赤羽:昔はそういうイメージを持たれている方も多かったんですが、最近はまた全然違う人が学びに来ていただいていますね。今おっしゃられたように、職種、業界も本当にさまざまnです。松岡(正剛)さんのモノの見方や考え方って他にないので、それに対する憧れとか、ちょっと近づいてみたいという気持ちを持って受講される方も多いみたいですね。
―いわばそれぞれの仕事の上で、松岡正剛さんの「編集」という考え方がヒントになる?
赤羽:そうだと思います。たとえば企業の広報みたいに何かしらコミュニケーションに関わる仕事をしている方が、心に響くコピーを書く術を学ぶために来るようなことは多くなったと思います。
―あるいは、情報が今ものすごくあふれかえっているので、それを処理する能力としての「編集」技能が必要とされているのかもしれないと思いました。
赤羽:情報をインプットしてからアウトプットする過程で、誰しもが「編集」という工程を無意識に行なっているんですね。普通それは感覚的なものなんですが、編集学校ではそこを理論化し、「見える化」することで、「編集」という考え方を教えているわけです。
―赤羽さんは現在、イシス編集学校で師範をつとめられていますが、松岡さんとの出会いは、いつ頃のことだったんですか?
赤羽:松岡さんが作っていた『遊』という雑誌を高校時代に読んでいて、それが他にない画期的な内容で面白かったんです。テキストからグラフィックから、とにかく全部がすごく有機的で新しかったし、情報の質が全然違っていました。あと、取材されて雑誌に載ってる人たちも、当時すごく先端的な人たちばかりだったんです。

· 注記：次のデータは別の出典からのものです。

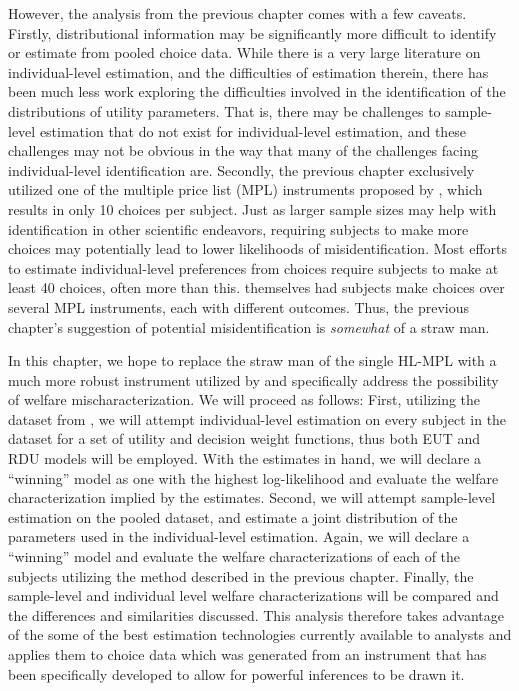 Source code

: \documentclass[../main.tex]{subfiles}
\begin{document}
However, the analysis from the previous chapter comes with a few caveats.
Firstly, distributional information may be significantly more difficult to identify or estimate from pooled choice data.
While there is a very large literature on individual-level estimation,{\footnotemark} and the difficulties of estimation therein, there has been much less work exploring the difficulties involved in the identification of the distributions of utility parameters.{\footnotemark}
That is, there may be challenges to sample-level estimation that do not exist for individual-level estimation, and these challenges may not be obvious in the way that many of the challenges facing individual-level identification are.
Secondly, the previous chapter exclusively utilized one of the multiple price list (MPL) instruments proposed by \textcite{Holt2002}, which results in only 10 choices per subject.
Just as larger sample sizes may help with identification in other scientific endeavors, requiring subjects to make more choices may potentially lead to lower likelihoods of misidentification.
Most efforts to estimate individual-level preferences from choices require subjects to make at least 40 choices, often more than this.
\textcite{Holt2002} themselves had subjects make choices over several MPL instruments, each with different outcomes.
Thus, the previous chapter's suggestion of potential misidentification is \textit{somewhat} of a straw man.

\addtocounter{footnote}{-1}

In this chapter, we hope to replace the straw man of the single HL-MPL with a much more robust instrument utilized by \textcite{Harrison2015} and specifically address the possibility of welfare mischaracterization.
We will proceed as follows:
First, utilizing the dataset from \textcite{Harrison2015}, we will attempt individual-level estimation on every subject in the dataset for a set of utility and decision weight functions, thus both EUT and RDU models will be employed.
With the estimates in hand, we will declare a \enquote{winning} model as one with the highest log-likelihood{\footnotemark} and evaluate the welfare characterization implied by the estimates.
Second, we will attempt sample-level estimation on the pooled dataset, and estimate a joint distribution of the parameters used in the individual-level estimation.
Again, we will declare a \enquote{winning} model and evaluate the welfare characterizations of each of the subjects utilizing the method described in the previous chapter.
Finally, the sample-level and individual level welfare characterizations will be compared and the differences and similarities discussed.
This analysis therefore takes advantage of the some of the best estimation technologies currently available to analysts and applies them to choice data which was generated from an instrument that has been specifically developed to allow for powerful inferences to be drawn it.
\end{document}
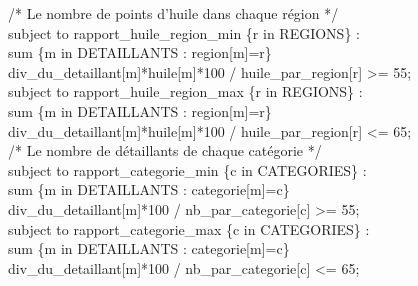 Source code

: \documentclass[a4paper,12pt,oneside]{report}
\begin{document}
/* Le nombre de points d'huile dans chaque région */\\
subject to rapport\_huile\_region\_min \{r in REGIONS\} :\\
	sum \{m in DETAILLANTS : region[m]=r\}\\
	div\_du\_detaillant[m]*huile[m]*100 / huile\_par\_region[r] >= 55;\\

subject to rapport\_huile\_region\_max \{r in REGIONS\} :\\
	sum \{m in DETAILLANTS : region[m]=r\}\\
	div\_du\_detaillant[m]*huile[m]*100 / huile\_par\_region[r] <= 65;\\

/* Le nombre de détaillants de chaque catégorie */\\
subject to rapport\_categorie\_min \{c in CATEGORIES\} :\\
	sum \{m in DETAILLANTS : categorie[m]=c\}\\
	div\_du\_detaillant[m]*100 / nb\_par\_categorie[c] >= 55;\\

subject to rapport\_categorie\_max \{c in CATEGORIES\} :\\
	sum \{m in DETAILLANTS : categorie[m]=c\}\\
	div\_du\_detaillant[m]*100 / nb\_par\_categorie[c] <= 65;\\
\end{document}

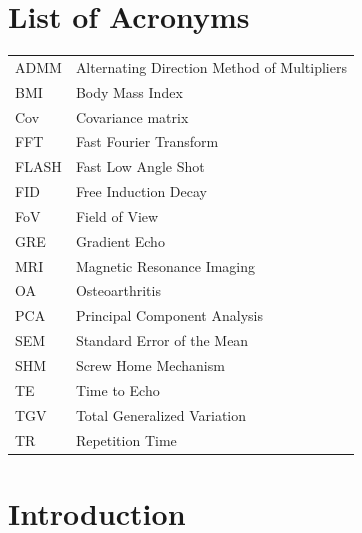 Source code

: \documentclass{micro-econ-thesis}
\begin{document}
\section*{List of Acronyms}
\begin{tabular}{@{}ll}
ADMM & Alternating Direction Method of Multipliers \\
BMI & Body Mass Index \\
Cov & Covariance matrix \\
FFT & Fast Fourier Transform \\ 
FLASH & Fast Low Angle Shot \\
FID & Free Induction Decay \\
FoV & Field of View \\
GRE & Gradient Echo \\
MRI & Magnetic Resonance Imaging \\
OA & Osteoarthritis\\
PCA & Principal Component Analysis \\
SEM & Standard Error of the Mean \\
SHM & Screw Home Mechanism \\
TE & Time to Echo \\
TGV & Total Generalized Variation \\
TR & Repetition Time 

\end{tabular}


\cleardoublepage
\pagestyle{headings}
\setcounter{page}{1}
\onehalfspacing %

\section{Introduction}
\end{document}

―高校時代の赤羽さんにとって、知識欲を満たしてくれる重要な雑誌だったんですね。
赤羽:そうですね。思想家の浅田彰さんが投稿していたり、ニューアカの準備号みたいな号もありました。そういう経験もあったので、最初は単純に松岡正剛のスタイルを学びたい、どうしたら彼と同じようにできるんだろうっていう興味で編集学校に通おうと思ったんです。
―今日のワークショップでは、自分がかつて読んだ本の記憶、たとえば幼少の頃どんな絵本を読んでいたかという履歴をたどることで、今の自分の考え方を構成している要素を分析し、さらに新しいアイデアを生むためのヒントにされていたのが面白かったです。講座を受けられた方から、実際の仕事に役立ったという感想はありますか?
赤羽:ええ。でも「欲望が増えた」とも言われます(笑)。
―「世の中には、知りたいことがたくさんある」と気付いてしまうわけですね(笑)。言ってみれば、新しい考え方のツールを学ぶような講義ですもんね。
赤羽:考え方を学ぶことで、できることが増える。できることが増えた分、欲望も増える。だから最初は会社の仕事に役立てようと受講されたのに、編集学校に入ってから会社を辞める人も結構多いんです(笑)。そこが編集学校の面白いところですね。
―今日お話されていた赤羽さんの物語理論は、松岡さんの考え方が礎になっている部分もあるんでしょうか。
赤羽:そうですね。松岡さんが編集の中でやっている基本の手法があって、その作り方は他人に何らかの情報を受け渡すときの、基礎的な考え方としてすごくよくできているんです。だからそれを僕も採り入れながらやっています。
これから訪れるであろう未知の体験について、あらかじめ形を与えてくれるのが物語の力。
―ワークショップでは、「物語」をキーワードにお話をされていました。イシス編集学校でも物語講座を担当されているとのことですが、赤羽さんにとって物語の重要性とはどんなところにあるのでしょうか?
赤羽:僕にとって「物語」と「編集」は、ほぼ同義語なんです。人と人がコミュニケーションをとる、誰かに何かを伝える、そんなときにいずれも重要な役割を持つものでもあり、また物語は人が生きて行く上でも絶対になくてはならないものだと思うんです。
―なるほど。確かに人間はどんな文化でも、子どもに対して必ず絵本や物語を読み聞かせる習慣がありますよね。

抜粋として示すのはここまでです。